_Problem details:_ Go through the data below. List every line that holds the word "Python".

++++ Records supplied ++++

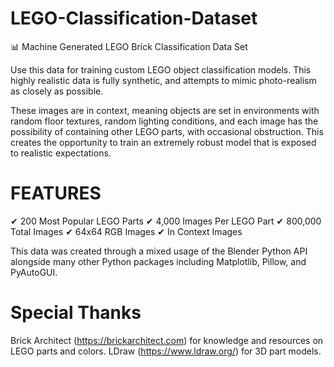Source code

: # LEGO-Classification-Dataset
📊 Machine Generated LEGO Brick Classification Data Set

Use this data for training custom LEGO object classification models. This highly realistic data is fully synthetic, and attempts to mimic photo-realism as closely as possible.

These images are in context, meaning objects are set in environments with random floor textures, random lighting conditions, and each image has the possibility of containing other LEGO parts, with occasional obstruction. This creates the opportunity to train an extremely robust model that is exposed to realistic expectations.

# FEATURES
✔ 200 Most Popular LEGO Parts
✔ 4,000 Images Per LEGO Part
✔ 800,000 Total Images
✔ 64x64 RGB Images
✔ In Context Images

This data was created through a mixed usage of the Blender Python API alongside many other Python packages including Matplotlib, Pillow, and PyAutoGUI.

# Special Thanks

Brick Architect (https://brickarchitect.com) for knowledge and resources on LEGO parts and colors.
LDraw (https://www.ldraw.org/) for 3D part models.
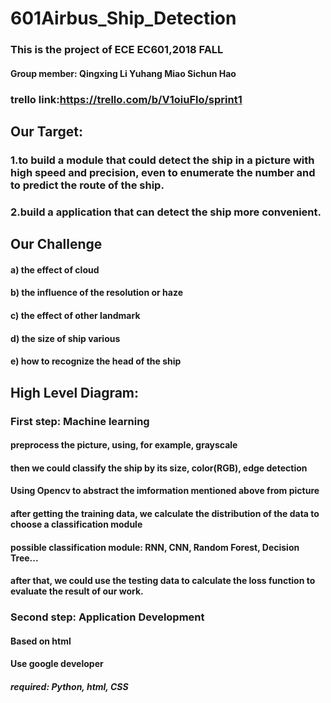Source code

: # 601Airbus_Ship_Detection
### This is the project of ECE EC601,2018 FALL 
#### Group member: Qingxing Li  Yuhang Miao  Sichun Hao
### trello link:https://trello.com/b/V1oiuFlo/sprint1


## Our Target:
### 1.to build a module that could detect the ship in a picture with high speed and precision, even to enumerate the number and to predict the route of the ship. 
### 2.build a application that can detect the ship more convenient.

## Our Challenge
#### a) the effect of cloud 
#### b) the influence of the resolution or haze 
#### c) the effect of other landmark
#### d) the size of ship various 
#### e) how to recognize the head of the ship

## High Level Diagram:

### First step: Machine learning
#### preprocess the picture, using, for example, grayscale
#### then we could classify the ship by its size, color(RGB), edge detection
#### Using Opencv to abstract the imformation mentioned above from picture 
#### after getting the training data, we calculate the distribution of the data to choose a classification module
#### possible classification module: RNN, CNN, Random Forest, Decision Tree...
#### after that, we could use the testing data to calculate the loss function to evaluate the result of our work. 

### Second step: Application Development
#### Based on html
#### Use google developer
##### required: Python, html, CSS



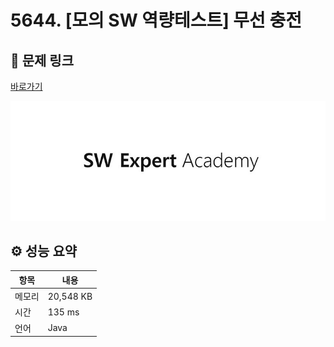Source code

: # 5644. [모의 SW 역량테스트] 무선 충전

## 🔗 문제 링크

[바로가기](https://swexpertacademy.com/main/code/problem/problemDetail.do?contestProbId=AWXRDL1aeugDFAUo)

![SWEA 로고](../../images/swea.jpg)

## ⚙️ 성능 요약

| 항목   | 내용      |
| ------ | --------- |
| 메모리 | 20,548 KB |
| 시간   | 135 ms    |
| 언어   | Java      |
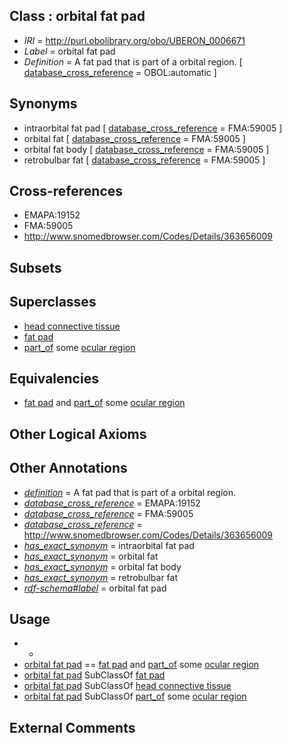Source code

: 
## Class : orbital fat pad

 * *IRI* = http://purl.obolibrary.org/obo/UBERON_0006671
 * *Label* = orbital fat pad
 * *Definition* = A fat pad that is part of a orbital region. [ [database_cross_reference](../../ef/oboInOwl#hasDbXref.md) = OBOL:automatic ]

## Synonyms

 * intraorbital fat pad [ [database_cross_reference](../../ef/oboInOwl#hasDbXref.md) = FMA:59005 ]
 * orbital fat [ [database_cross_reference](../../ef/oboInOwl#hasDbXref.md) = FMA:59005 ]
 * orbital fat body [ [database_cross_reference](../../ef/oboInOwl#hasDbXref.md) = FMA:59005 ]
 * retrobulbar fat [ [database_cross_reference](../../ef/oboInOwl#hasDbXref.md) = FMA:59005 ]

## Cross-references

 * EMAPA:19152
 * FMA:59005
 * http://www.snomedbrowser.com/Codes/Details/363656009

## Subsets


## Superclasses

 * [head connective tissue](../../UBERON/66/UBERON_0003566.md)
 * [fat pad](../../UBERON/16/UBERON_0003916.md)
 * [part_of](../../BFO/50/BFO_0000050.md) some [ocular region](../../UBERON/88/UBERON_0004088.md)

## Equivalencies

 * [fat pad](../../UBERON/16/UBERON_0003916.md) and [part_of](../../BFO/50/BFO_0000050.md) some [ocular region](../../UBERON/88/UBERON_0004088.md)

## Other Logical Axioms


## Other Annotations

 * *[definition](../../IAO/15/IAO_0000115.md)* = A fat pad that is part of a orbital region.
 * *[database_cross_reference](../../ef/oboInOwl#hasDbXref.md)* = EMAPA:19152
 * *[database_cross_reference](../../ef/oboInOwl#hasDbXref.md)* = FMA:59005
 * *[database_cross_reference](../../ef/oboInOwl#hasDbXref.md)* = http://www.snomedbrowser.com/Codes/Details/363656009
 * *[has_exact_synonym](../../ym/oboInOwl#hasExactSynonym.md)* = intraorbital fat pad
 * *[has_exact_synonym](../../ym/oboInOwl#hasExactSynonym.md)* = orbital fat
 * *[has_exact_synonym](../../ym/oboInOwl#hasExactSynonym.md)* = orbital fat body
 * *[has_exact_synonym](../../ym/oboInOwl#hasExactSynonym.md)* = retrobulbar fat
 * *[rdf-schema#label](../../el/rdf-schema#label.md)* = orbital fat pad

## Usage

 * -
 * [orbital fat pad](../../UBERON/71/UBERON_0006671.md) == [fat pad](../../UBERON/16/UBERON_0003916.md) and [part_of](../../BFO/50/BFO_0000050.md) some [ocular region](../../UBERON/88/UBERON_0004088.md)
 * [orbital fat pad](../../UBERON/71/UBERON_0006671.md) SubClassOf [fat pad](../../UBERON/16/UBERON_0003916.md)
 * [orbital fat pad](../../UBERON/71/UBERON_0006671.md) SubClassOf [head connective tissue](../../UBERON/66/UBERON_0003566.md)
 * [orbital fat pad](../../UBERON/71/UBERON_0006671.md) SubClassOf [part_of](../../BFO/50/BFO_0000050.md) some [ocular region](../../UBERON/88/UBERON_0004088.md)

## External Comments

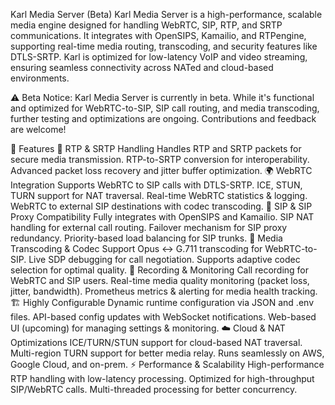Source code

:  Karl Media Server (Beta)
Karl Media Server is a high-performance, scalable media engine designed for handling WebRTC, SIP, RTP, and SRTP communications. It integrates with OpenSIPS, Kamailio, and RTPengine, supporting real-time media routing, transcoding, and security features like DTLS-SRTP. Karl is optimized for low-latency VoIP and video streaming, ensuring seamless connectivity across NATed and cloud-based environments.

⚠️ Beta Notice: Karl Media Server is currently in beta. While it's functional and optimized for WebRTC-to-SIP, SIP call routing, and media transcoding, further testing and optimizations are ongoing. Contributions and feedback are welcome!

🚀 Features
🔹 RTP & SRTP Handling
Handles RTP and SRTP packets for secure media transmission.
RTP-to-SRTP conversion for interoperability.
Advanced packet loss recovery and jitter buffer optimization.
🌍 WebRTC Integration
Supports WebRTC to SIP calls with DTLS-SRTP.
ICE, STUN, TURN support for NAT traversal.
Real-time WebRTC statistics & logging.
WebRTC to external SIP destinations with codec transcoding.
📡 SIP & SIP Proxy Compatibility
Fully integrates with OpenSIPS and Kamailio.
SIP NAT handling for external call routing.
Failover mechanism for SIP proxy redundancy.
Priority-based load balancing for SIP trunks.
🔄 Media Transcoding & Codec Support
Opus ↔ G.711 transcoding for WebRTC-to-SIP.
Live SDP debugging for call negotiation.
Supports adaptive codec selection for optimal quality.
🎥 Recording & Monitoring
Call recording for WebRTC and SIP users.
Real-time media quality monitoring (packet loss, jitter, bandwidth).
Prometheus metrics & alerting for media health tracking.
🏗️ Highly Configurable
Dynamic runtime configuration via JSON and .env files.
API-based config updates with WebSocket notifications.
Web-based UI (upcoming) for managing settings & monitoring.
☁️ Cloud & NAT Optimizations
ICE/TURN/STUN support for cloud-based NAT traversal.
Multi-region TURN support for better media relay.
Runs seamlessly on AWS, Google Cloud, and on-prem.
⚡ Performance & Scalability
High-performance RTP handling with low-latency processing.
Optimized for high-throughput SIP/WebRTC calls.
Multi-threaded processing for better concurrency.
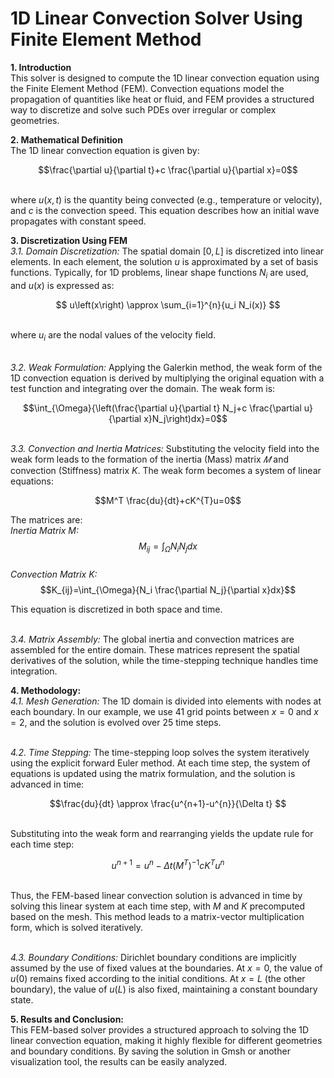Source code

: # 1D Linear Convection Solver Using Finite Element Method
**1. Introduction**
<br/> This solver is designed to compute the 1D linear convection equation using the Finite Element Method (FEM). Convection equations model the propagation of quantities like heat or fluid, and FEM provides a structured way to discretize and solve such PDEs over irregular or complex geometries.

**2. Mathematical Definition**
<br/> The 1D linear convection equation is given by:

$$\frac{\partial u}{\partial t}+c \frac{\partial u}{\partial x}=0$$

<br/> where $u(x,t)$ is the quantity being convected (e.g., temperature or velocity), and $c$ is the convection speed. This equation describes how an initial wave propagates with constant speed.

**3. Discretization Using FEM**
<br/> *3.1. Domain Discretization:* The spatial domain $[0,L]$ is discretized into linear elements. In each element, the solution $u$ is approximated by a set of basis functions. Typically, for 1D problems, linear shape functions $N_i$ are used, and $u(x)$ is expressed as:

$$ u\left(x\right) \approx \sum_{i=1}^{n}{u_i N_i(x)} $$

<br/> where $u_i$ are the nodal values of the velocity field.

<br/> *3.2. Weak Formulation:* Applying the Galerkin method, the weak form of the 1D convection equation is derived by multiplying the original equation with a test function and integrating over the domain. The weak form is:

$$\int_{\Omega}{\left(\frac{\partial u}{\partial t} N_j+c \frac{\partial u}{\partial x}N_j\right)dx}=0$$

<br/> *3.3. Convection and Inertia Matrices:* Substituting the velocity field into the weak form leads to the formation of the inertia (Mass) matrix $𝑀$ and convection (Stiffness) matrix $K$. The weak form becomes a system of linear equations:

$$M^T \frac{du}{dt}+cK^{T}u=0$$

The matrices are:
<br/> *Inertia Matrix M:* $$M_{ij}=\int_{\Omega}{N_i N_jdx}$$
<br/> *Convection Matrix K:* $$K_{ij}=\int_{\Omega}{N_i \frac{\partial N_j}{\partial x}dx}$$

This equation is discretized in both space and time.

<br/> *3.4. Matrix Assembly:* The global inertia and convection matrices are assembled for the entire domain. These matrices represent the spatial derivatives of the solution, while the time-stepping technique handles time integration.

**4. Methodology:**
<br/> *4.1. Mesh Generation:* The 1D domain is divided into elements with nodes at each boundary. In our example, we use 41 grid points between $x=0$ and $x=2$, and the solution is evolved over 25 time steps.

<br/> *4.2. Time Stepping:* The time-stepping loop solves the system iteratively using the explicit forward Euler method. At each time step, the system of equations is updated using the matrix formulation, and the solution is advanced in time:

$$\frac{du}{dt} \approx \frac{u^{n+1}-u^{n}}{\Delta t} $$

<br/> Substituting into the weak form and rearranging yields the update rule for each time step:

$$u^{n+1} = u^{n} - \Delta t (M^{T})^{-1} cK^{T} u^{n} $$

<br/> Thus, the FEM-based linear convection solution is advanced in time by solving this linear system at each time step, with $M$ and $K$ precomputed based on the mesh. This method leads to a matrix-vector multiplication form, which is solved iteratively.

<br/> *4.3. Boundary Conditions:* Dirichlet boundary conditions are implicitly assumed by the use of fixed values at the boundaries. At $x=0$, the value of $u(0)$ remains fixed according to the initial conditions.
At $x=L$ (the other boundary), the value of $u(L)$ is also fixed, maintaining a constant boundary state.

**5. Results and Conclusion:**
<br/> This FEM-based solver provides a structured approach to solving the 1D linear convection equation, making it highly flexible for different geometries and boundary conditions. By saving the solution in Gmsh or another visualization tool, the results can be easily analyzed.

++++

_Exercise output:_
This data was created through a mixed usage of the Blender Python API alongside many other Python packages including Matplotlib, Pillow, and PyAutoGUI.
##### required: Python, html, CSS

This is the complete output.